Find and copy each line of the data that includes "which".

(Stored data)
☆ ☆ ☆ ☆ ☆ ☆ ☆
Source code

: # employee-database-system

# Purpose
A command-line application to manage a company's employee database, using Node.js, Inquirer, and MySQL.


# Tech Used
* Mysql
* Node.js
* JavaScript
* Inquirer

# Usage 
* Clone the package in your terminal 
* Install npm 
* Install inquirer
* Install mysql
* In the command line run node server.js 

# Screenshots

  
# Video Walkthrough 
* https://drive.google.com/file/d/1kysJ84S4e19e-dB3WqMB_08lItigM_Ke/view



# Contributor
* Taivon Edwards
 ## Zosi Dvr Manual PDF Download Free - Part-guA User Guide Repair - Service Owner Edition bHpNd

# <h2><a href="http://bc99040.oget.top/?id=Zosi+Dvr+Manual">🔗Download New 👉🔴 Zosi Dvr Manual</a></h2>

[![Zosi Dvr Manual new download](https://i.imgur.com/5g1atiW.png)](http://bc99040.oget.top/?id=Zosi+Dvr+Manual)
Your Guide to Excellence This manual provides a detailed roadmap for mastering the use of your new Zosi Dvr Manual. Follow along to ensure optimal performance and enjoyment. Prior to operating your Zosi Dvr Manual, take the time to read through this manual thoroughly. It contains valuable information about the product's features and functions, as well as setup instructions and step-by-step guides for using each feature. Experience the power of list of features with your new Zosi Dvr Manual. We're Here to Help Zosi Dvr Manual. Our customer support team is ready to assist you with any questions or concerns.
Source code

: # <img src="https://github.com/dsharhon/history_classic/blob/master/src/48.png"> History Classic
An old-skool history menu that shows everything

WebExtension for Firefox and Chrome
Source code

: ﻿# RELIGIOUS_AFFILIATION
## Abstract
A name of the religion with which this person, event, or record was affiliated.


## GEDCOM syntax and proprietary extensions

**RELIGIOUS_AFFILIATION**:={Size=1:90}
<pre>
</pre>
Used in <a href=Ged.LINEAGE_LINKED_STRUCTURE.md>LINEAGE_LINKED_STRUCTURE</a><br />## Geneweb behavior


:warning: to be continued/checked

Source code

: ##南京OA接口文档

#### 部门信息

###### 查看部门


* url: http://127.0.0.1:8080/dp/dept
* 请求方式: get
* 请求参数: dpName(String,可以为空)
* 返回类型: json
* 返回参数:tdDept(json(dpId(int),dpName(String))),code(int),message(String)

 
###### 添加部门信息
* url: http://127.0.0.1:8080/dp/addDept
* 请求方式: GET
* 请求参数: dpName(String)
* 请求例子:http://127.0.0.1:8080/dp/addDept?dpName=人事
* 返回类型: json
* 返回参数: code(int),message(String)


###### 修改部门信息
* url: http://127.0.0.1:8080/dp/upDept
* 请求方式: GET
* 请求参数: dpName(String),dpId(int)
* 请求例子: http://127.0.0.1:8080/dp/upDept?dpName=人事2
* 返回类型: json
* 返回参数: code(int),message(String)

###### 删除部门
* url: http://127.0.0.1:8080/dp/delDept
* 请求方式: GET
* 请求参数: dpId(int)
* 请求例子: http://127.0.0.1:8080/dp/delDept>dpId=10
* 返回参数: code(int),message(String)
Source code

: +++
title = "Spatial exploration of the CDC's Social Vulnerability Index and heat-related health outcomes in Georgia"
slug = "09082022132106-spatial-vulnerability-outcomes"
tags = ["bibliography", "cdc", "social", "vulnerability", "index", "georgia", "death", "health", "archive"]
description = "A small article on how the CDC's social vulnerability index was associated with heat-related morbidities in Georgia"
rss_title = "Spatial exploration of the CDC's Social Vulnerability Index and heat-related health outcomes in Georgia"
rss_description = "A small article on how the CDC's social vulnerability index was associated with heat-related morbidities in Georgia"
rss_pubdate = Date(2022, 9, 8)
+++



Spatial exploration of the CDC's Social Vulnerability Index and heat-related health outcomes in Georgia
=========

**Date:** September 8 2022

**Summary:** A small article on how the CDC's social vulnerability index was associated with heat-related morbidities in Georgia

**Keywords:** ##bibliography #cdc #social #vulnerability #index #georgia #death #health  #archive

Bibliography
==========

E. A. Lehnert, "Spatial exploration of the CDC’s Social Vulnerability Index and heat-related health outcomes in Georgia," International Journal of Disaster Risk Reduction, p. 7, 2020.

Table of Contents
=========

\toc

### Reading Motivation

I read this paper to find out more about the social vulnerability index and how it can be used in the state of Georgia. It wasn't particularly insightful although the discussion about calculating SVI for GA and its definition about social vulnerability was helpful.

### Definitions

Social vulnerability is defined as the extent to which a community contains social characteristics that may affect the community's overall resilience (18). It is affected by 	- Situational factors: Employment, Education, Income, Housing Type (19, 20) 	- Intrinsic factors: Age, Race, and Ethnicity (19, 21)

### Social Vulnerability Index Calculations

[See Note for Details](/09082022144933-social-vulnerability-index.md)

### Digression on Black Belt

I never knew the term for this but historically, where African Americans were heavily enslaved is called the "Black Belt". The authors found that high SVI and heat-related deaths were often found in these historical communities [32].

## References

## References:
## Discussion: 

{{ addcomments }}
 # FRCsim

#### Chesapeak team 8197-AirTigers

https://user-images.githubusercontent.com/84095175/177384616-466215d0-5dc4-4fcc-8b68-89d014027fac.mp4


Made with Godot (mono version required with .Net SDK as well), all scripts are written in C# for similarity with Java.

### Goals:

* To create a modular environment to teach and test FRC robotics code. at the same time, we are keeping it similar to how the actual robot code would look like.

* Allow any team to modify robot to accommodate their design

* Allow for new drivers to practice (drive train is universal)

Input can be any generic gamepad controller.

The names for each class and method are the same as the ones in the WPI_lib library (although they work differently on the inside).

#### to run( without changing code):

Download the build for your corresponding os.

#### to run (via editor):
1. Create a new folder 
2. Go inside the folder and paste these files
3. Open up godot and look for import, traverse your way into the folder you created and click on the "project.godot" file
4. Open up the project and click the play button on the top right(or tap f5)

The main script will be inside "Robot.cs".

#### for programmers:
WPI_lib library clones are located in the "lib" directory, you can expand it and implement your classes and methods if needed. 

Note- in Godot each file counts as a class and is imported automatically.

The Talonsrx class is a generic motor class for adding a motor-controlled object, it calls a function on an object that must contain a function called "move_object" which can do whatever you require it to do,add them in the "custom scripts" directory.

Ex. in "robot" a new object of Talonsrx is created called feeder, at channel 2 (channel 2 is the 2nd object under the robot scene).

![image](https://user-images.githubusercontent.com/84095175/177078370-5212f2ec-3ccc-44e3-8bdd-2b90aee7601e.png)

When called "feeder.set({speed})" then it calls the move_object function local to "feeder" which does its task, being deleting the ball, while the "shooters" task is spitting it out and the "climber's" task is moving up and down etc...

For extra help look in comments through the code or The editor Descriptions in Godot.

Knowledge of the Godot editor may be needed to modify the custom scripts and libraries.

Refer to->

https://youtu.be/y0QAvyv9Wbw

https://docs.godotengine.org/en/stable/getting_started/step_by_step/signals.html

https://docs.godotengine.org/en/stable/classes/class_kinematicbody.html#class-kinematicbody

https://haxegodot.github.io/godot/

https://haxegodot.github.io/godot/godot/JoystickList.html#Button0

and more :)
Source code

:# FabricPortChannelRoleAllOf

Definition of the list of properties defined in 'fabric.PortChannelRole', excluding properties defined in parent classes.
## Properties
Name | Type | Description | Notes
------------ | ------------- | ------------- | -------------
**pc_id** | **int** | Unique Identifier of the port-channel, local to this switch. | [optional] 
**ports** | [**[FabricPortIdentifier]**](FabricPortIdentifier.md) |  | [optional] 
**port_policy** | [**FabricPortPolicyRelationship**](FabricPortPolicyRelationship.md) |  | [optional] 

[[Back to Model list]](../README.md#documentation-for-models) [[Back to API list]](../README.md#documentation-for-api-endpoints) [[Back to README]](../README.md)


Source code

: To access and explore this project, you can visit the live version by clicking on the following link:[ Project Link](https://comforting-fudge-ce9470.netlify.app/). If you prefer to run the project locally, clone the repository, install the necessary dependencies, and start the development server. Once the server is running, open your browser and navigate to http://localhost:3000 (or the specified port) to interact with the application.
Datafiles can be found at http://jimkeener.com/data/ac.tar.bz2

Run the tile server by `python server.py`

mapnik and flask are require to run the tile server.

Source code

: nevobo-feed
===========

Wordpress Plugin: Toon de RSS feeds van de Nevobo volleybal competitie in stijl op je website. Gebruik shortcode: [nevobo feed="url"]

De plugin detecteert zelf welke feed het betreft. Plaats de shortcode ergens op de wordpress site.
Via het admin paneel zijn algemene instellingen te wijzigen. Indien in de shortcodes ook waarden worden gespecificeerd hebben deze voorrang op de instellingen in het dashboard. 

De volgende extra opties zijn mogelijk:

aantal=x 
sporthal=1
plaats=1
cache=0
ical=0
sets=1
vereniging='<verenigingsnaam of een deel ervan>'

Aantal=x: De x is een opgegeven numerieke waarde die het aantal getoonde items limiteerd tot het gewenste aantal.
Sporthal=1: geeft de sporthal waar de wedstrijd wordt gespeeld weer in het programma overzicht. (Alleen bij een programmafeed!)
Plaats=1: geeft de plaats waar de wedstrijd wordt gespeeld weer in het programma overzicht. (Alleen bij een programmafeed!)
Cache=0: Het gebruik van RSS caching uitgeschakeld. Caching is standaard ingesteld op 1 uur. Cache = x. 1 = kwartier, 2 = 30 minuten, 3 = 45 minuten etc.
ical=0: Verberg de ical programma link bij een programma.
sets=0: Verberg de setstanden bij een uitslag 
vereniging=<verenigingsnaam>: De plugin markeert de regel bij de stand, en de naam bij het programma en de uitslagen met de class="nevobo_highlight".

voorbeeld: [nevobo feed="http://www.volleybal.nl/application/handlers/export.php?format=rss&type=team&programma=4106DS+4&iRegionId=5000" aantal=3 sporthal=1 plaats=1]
☆ ☆ ☆ ☆ ☆ ☆ ☆
» Exercise response:
A name of the religion with which this person, event, or record was affiliated.
Social vulnerability is defined as the extent to which a community contains social characteristics that may affect the community's overall resilience (18). It is affected by 	- Situational factors: Employment, Education, Income, Housing Type (19, 20) 	- Intrinsic factors: Age, Race, and Ethnicity (19, 21)
The Talonsrx class is a generic motor class for adding a motor-controlled object, it calls a function on an object that must contain a function called "move_object" which can do whatever you require it to do,add them in the "custom scripts" directory.
When called "feeder.set({speed})" then it calls the move_object function local to "feeder" which does its task, being deleting the ball, while the "shooters" task is spitting it out and the "climber's" task is moving up and down etc...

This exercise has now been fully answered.